Goldstein v. Christiansen

Decision Date14 September 1994
Docket NumberNo. 94-396,94-396
Citation70 Ohio St.3d 232,638 N.E.2d 541
PartiesGOLDSTEIN et al., Appellants, v. CHRISTIANSEN, Judge, et al., Appellees.
CourtOhio Supreme Court

Relators-appellants, Donald J. Goldstein, C.P.A., a Florida resident, and Goldstein, Lewin & Co., a Florida professional corporation in which Goldstein is a director, officer and key employee, were employed at all pertinent times as the accountants for the limited partnerships. The limited partners alleged that appellants transacted business in Ohio by participating in the Ohio activities of the general partners and by regularly sending financial statements to the plaintiffs and other Ohio investors. The limited partners claimed that appellants had been guilty of malpractice in their capacity as accountants for the limited partnerships, general partners, and other affiliated business entities by (1) actively participating in the decisions of the general partners on the use of partnership funds, (2) possessing knowledge of the general partners' misconduct, (3) consciously ignoring and failing to disclose the misconduct to the limited partners, (4) preparing and submitting misleading financial statements to the limited partners that concealed the wrongdoing of the general partners, and (5) misrepresenting to the limited partners that they were not aware of any misconduct by the general partners.

On May 25, 1993, appellants filed a Civ.R. 12(B)(2) motion to dismiss themselves from the common pleas court suit on the basis that the Ohio court lacked personal jurisdiction over them. In an affidavit attached to the dismissal motion, appellant Goldstein stated, inter alia, that (1) neither appellant had ever maintained a place of business in Ohio, (2) appellants had never contracted to supply services or sell goods to Ohio residents, (3) appellants did not possess any license to act as accountants in Ohio, (4) appellants did not solicit business in Ohio, (5) appellants did not own Ohio property, (6) all accounting services provided by appellants to the limited partnerships were performed in Florida, (7) periodically, appellants mailed certain standard financial information to limited partner investors, a number of whom lived in Ohio, without regard to their places of residence, and (8) the provision of accounting services by appellants did not require filing any documents with the state of Ohio or a physical inspection of Ohio property.
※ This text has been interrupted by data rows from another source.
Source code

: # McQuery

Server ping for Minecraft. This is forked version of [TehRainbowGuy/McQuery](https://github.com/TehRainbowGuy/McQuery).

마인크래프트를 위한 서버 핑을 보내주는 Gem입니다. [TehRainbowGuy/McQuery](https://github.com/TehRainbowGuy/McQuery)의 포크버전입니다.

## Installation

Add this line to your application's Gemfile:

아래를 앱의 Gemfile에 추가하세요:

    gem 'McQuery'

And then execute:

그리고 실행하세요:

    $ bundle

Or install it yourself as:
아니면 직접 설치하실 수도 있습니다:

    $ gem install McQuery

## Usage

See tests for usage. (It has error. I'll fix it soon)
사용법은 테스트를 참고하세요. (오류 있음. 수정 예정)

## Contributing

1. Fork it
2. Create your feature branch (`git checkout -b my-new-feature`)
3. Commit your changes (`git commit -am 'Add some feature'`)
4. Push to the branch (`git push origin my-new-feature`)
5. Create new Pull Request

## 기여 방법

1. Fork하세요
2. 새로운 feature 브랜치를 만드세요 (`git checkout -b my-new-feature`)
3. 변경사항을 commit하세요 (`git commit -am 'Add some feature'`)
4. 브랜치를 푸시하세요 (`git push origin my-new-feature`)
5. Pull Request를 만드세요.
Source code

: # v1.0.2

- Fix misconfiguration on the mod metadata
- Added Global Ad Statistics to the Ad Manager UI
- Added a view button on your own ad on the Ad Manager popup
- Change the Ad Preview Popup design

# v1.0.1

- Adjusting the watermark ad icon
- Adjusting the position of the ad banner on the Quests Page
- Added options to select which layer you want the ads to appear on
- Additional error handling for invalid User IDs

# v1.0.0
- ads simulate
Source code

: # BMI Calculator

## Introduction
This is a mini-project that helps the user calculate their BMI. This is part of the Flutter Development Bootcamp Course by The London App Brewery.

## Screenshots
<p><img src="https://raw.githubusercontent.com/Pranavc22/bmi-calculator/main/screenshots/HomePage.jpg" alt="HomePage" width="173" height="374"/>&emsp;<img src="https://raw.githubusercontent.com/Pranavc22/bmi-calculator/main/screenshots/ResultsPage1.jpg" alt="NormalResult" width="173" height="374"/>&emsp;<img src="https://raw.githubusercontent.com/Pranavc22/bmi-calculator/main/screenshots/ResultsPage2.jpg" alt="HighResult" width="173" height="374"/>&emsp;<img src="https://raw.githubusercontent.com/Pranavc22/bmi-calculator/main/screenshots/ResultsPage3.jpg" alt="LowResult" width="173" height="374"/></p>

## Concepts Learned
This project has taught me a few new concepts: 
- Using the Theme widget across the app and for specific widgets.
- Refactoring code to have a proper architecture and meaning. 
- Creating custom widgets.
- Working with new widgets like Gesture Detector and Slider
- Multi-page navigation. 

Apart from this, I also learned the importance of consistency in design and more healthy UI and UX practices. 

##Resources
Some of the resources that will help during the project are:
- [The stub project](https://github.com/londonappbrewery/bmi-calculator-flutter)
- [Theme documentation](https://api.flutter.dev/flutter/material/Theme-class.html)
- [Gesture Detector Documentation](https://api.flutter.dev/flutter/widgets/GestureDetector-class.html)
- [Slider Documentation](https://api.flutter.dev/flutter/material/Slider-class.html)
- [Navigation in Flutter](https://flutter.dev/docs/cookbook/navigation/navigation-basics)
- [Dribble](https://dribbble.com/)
After the plaintiff limited partners filed affidavits in opposition to appellants' dismissal motion, appellants filed an additional affidavit that verified the factual statements included in a reply brief in support of their dismissal motion, including that (1) many of the investors to whom appellants sent financial statements lived in Ohio, (2) all of the assets of the two Ohio limited partnerships were in Florida, (3) the financial information provided to Ohio residents were copies of reports prepared for the various limited partnerships as a whole, and (4) appellants never purposefully availed themselves of the protection of the Ohio courts.

In a decision filed November 15, 1993, respondent-appellee, Judge Robert G. Christiansen of the Lucas County Court of Common Pleas, overruled appellants' Civ.R. 12(B)(2) dismissal motion. On November 29, 1993, appellants filed a complaint which sought a writ of prohibition to prevent Judge Christiansen from conducting further proceedings in the common pleas court case. Appellants alleged that Judge Christiansen's decision overruling their motion to dismiss for lack of personal jurisdiction was "wrongly decided" and that they possessed no adequate remedy in the ordinary course of law. On January 7, 1994, the Lucas County Court of Appeals sua sponte dismissed appellants' complaint for a writ of prohibition on the basis that they had an adequate remedy by way of appeal following trial and judgment in the underlying common pleas court case.

This cause is now before the court upon an appeal as of right.

Schnorf & Schnorf Co., L.P.A. and Barry F. Hudgin, Toledo, for appellants.

Anthony G. Pizza, Lucas County Pros. Atty. and Bertrand L. Puligandla, Asst. Pros. Atty., for appellee.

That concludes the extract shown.